Write out each record in full and exactly as given. Skip any pictures.

[Given records — start]

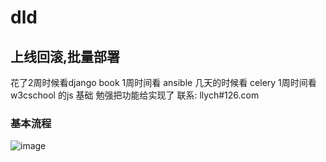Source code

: # dld
上线回滚,批量部署
-----------------------------------  
花了2周时候看django book
1周时间看 ansible
几天的时候看 celery
1周时间看 w3cschool 的js 基础
勉强把功能给实现了
联系: llych#126.com
 ### 基本流程<br />  
 ![image](https://github.com/llych/dld/blob/master/screenshots/dld1.png)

[Given records — finish]

**Answer section:**
Source code

: # dld
上线回滚,批量部署
-----------------------------------  
花了2周时候看django book
1周时间看 ansible
几天的时候看 celery
1周时间看 w3cschool 的js 基础
勉强把功能给实现了
联系: llych#126.com
 ### 基本流程<br />  
 ![image](https://github.com/llych/dld/blob/master/screenshots/dld1.png)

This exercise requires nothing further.